** Dataset extract follows **

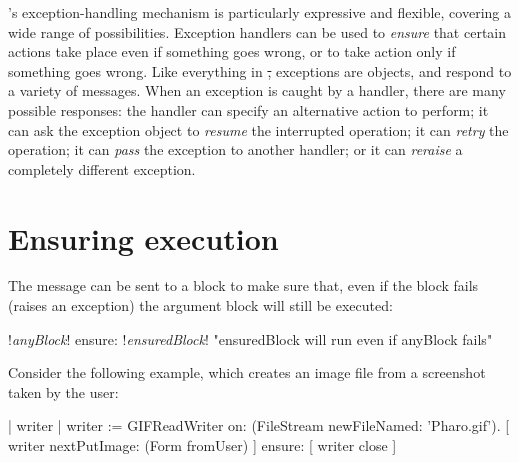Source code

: \pharo's exception-handling mechanism is particularly expressive and flexible, covering a wide range of possibilities. Exception handlers can be used to \emph{ensure} that certain actions take place even if something goes wrong, or to take action only if something goes wrong.
Like everything in \st, exceptions are objects, and respond to a variety of messages.
When an exception is caught by a handler, there are many possible responses: the  handler can specify an alternative action to perform; it can ask the exception object to \emph{resume} the interrupted operation; it can \emph{retry} the operation; it can \emph{pass} the exception to another handler; or it can \emph{reraise} a completely different exception.


\section{Ensuring execution}

The  message can be sent to a block to make sure that, even if the block fails (\eg raises an exception) the argument block will still be executed:
\begin{code}{}
!\emph{anyBlock}! ensure: !\emph{ensuredBlock}!    "ensuredBlock will run even if anyBlock fails"
\end{code}

Consider the following example, which creates an image file from a screenshot taken by the user:



\begin{code}{}
| writer |
writer := GIFReadWriter on: (FileStream newFileNamed: 'Pharo.gif').
[ writer nextPutImage: (Form fromUser) ]
	ensure: [ writer close ]
\end{code}


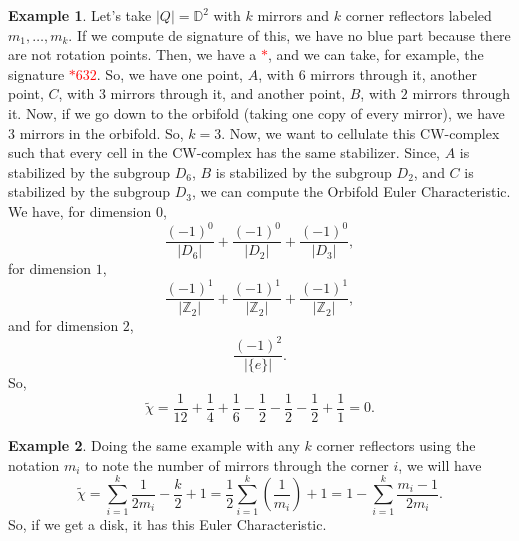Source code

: \documentclass[12pt,a4paper,oneside]{article}
\numberwithin{equation}{section}
\theoremstyle{definition}
\newtheorem{example}{Example}
\begin{document}
\begin{example} Let's take $\vert Q \vert = \mathbb{D}^{2}$ with $k$ mirrors and $k$ corner reflectors  labeled $m_{1}, \ldots, m_{k}$. \newline
If we compute de signature of this, we have no blue part because there are not rotation points. Then, we have a \textcolor{red}{$*$}, and we can take, for example, the signature \textcolor{red}{$*632$}. So, we have one point, $A$, with $6$ mirrors through it, another point, $C$, with $3$ mirrors through it, and another point, $B$, with $2$ mirrors through it. Now, if we go down to the orbifold (taking one copy of every mirror), we have $3$ mirrors in the orbifold. So, $k = 3$. Now, we want to cellulate this CW-complex such that every cell in the CW-complex has the same stabilizer. Since, $A$ is stabilized by the subgroup $D_{6}$, $B$ is stabilized by the subgroup $D_{2}$, and $C$ is stabilized by the subgroup $D_{3}$, we can compute the Orbifold Euler Characteristic. \newline
We have, for dimension $0$, $$\frac{(-1)^{0}}{\vert D_{6} \vert} + \frac{(-1)^{0}}{\vert D_{2} \vert} + \frac{(-1)^{0}}{\vert D_{3} \vert},$$ for dimension $1$, $$\frac{(-1)^{1}}{\vert \mathbb{Z}_{2} \vert} + \frac{(-1)^{1}}{\vert \mathbb{Z}_{2} \vert} + \frac{(-1)^{1}}{\vert \mathbb{Z}_{2} \vert},$$ and for dimension $2$, $$\frac{(-1)^{2}}{\vert \lbrace e \rbrace \vert}.$$ \newline
So, $$\tilde{\chi} = \frac{1}{12} + \frac{1}{4} + \frac{1}{6} - \frac{1}{2} - \frac{1}{2} - \frac{1}{2} + \frac{1}{1} = 0.$$
\end{example}

\begin{example} Doing the same example with any $k$ corner reflectors using the notation $m_{i}$ to note the number of mirrors through the corner $i$, we will have $$\tilde{\chi} = \sum_{i = 1}^{k} \frac{1}{2 m_{i}} - \frac{k}{2} + 1 = \frac{1}{2} \sum_{i = 1}^{k} \left(\frac{1}{m_{i}}\right) + 1 = 1 - \sum_{i=1}^{k} \frac{m_{i} - 1}{2 m_{i}}.$$ So, if we get a disk, it has this Euler Characteristic.
\end{example}
\end{document}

** End of Dataset extract **

[The problem]:
Produce an exact copy of the records above, leaving out the pictures.

[The completed task]:
Source code

: \pharo's exception-handling mechanism is particularly expressive and flexible, covering a wide range of possibilities. Exception handlers can be used to \emph{ensure} that certain actions take place even if something goes wrong, or to take action only if something goes wrong.
Like everything in \st, exceptions are objects, and respond to a variety of messages.
When an exception is caught by a handler, there are many possible responses: the  handler can specify an alternative action to perform; it can ask the exception object to \emph{resume} the interrupted operation; it can \emph{retry} the operation; it can \emph{pass} the exception to another handler; or it can \emph{reraise} a completely different exception.


\section{Ensuring execution}

The  message can be sent to a block to make sure that, even if the block fails (\eg raises an exception) the argument block will still be executed:
\begin{code}{}
!\emph{anyBlock}! ensure: !\emph{ensuredBlock}!    "ensuredBlock will run even if anyBlock fails"
\end{code}

Consider the following example, which creates an image file from a screenshot taken by the user:



\begin{code}{}
| writer |
writer := GIFReadWriter on: (FileStream newFileNamed: 'Pharo.gif').
[ writer nextPutImage: (Form fromUser) ]
	ensure: [ writer close ]
\end{code}


Source code

: \documentclass[12pt,a4paper,oneside]{article}
\numberwithin{equation}{section}
\theoremstyle{definition}
\newtheorem{example}{Example}
\begin{document}
\begin{example} Let's take $\vert Q \vert = \mathbb{D}^{2}$ with $k$ mirrors and $k$ corner reflectors  labeled $m_{1}, \ldots, m_{k}$. \newline
If we compute de signature of this, we have no blue part because there are not rotation points. Then, we have a \textcolor{red}{$*$}, and we can take, for example, the signature \textcolor{red}{$*632$}. So, we have one point, $A$, with $6$ mirrors through it, another point, $C$, with $3$ mirrors through it, and another point, $B$, with $2$ mirrors through it. Now, if we go down to the orbifold (taking one copy of every mirror), we have $3$ mirrors in the orbifold. So, $k = 3$. Now, we want to cellulate this CW-complex such that every cell in the CW-complex has the same stabilizer. Since, $A$ is stabilized by the subgroup $D_{6}$, $B$ is stabilized by the subgroup $D_{2}$, and $C$ is stabilized by the subgroup $D_{3}$, we can compute the Orbifold Euler Characteristic. \newline
We have, for dimension $0$, $$\frac{(-1)^{0}}{\vert D_{6} \vert} + \frac{(-1)^{0}}{\vert D_{2} \vert} + \frac{(-1)^{0}}{\vert D_{3} \vert},$$ for dimension $1$, $$\frac{(-1)^{1}}{\vert \mathbb{Z}_{2} \vert} + \frac{(-1)^{1}}{\vert \mathbb{Z}_{2} \vert} + \frac{(-1)^{1}}{\vert \mathbb{Z}_{2} \vert},$$ and for dimension $2$, $$\frac{(-1)^{2}}{\vert \lbrace e \rbrace \vert}.$$ \newline
So, $$\tilde{\chi} = \frac{1}{12} + \frac{1}{4} + \frac{1}{6} - \frac{1}{2} - \frac{1}{2} - \frac{1}{2} + \frac{1}{1} = 0.$$
\end{example}

\begin{example} Doing the same example with any $k$ corner reflectors using the notation $m_{i}$ to note the number of mirrors through the corner $i$, we will have $$\tilde{\chi} = \sum_{i = 1}^{k} \frac{1}{2 m_{i}} - \frac{k}{2} + 1 = \frac{1}{2} \sum_{i = 1}^{k} \left(\frac{1}{m_{i}}\right) + 1 = 1 - \sum_{i=1}^{k} \frac{m_{i} - 1}{2 m_{i}}.$$ So, if we get a disk, it has this Euler Characteristic.
\end{example}
\end{document}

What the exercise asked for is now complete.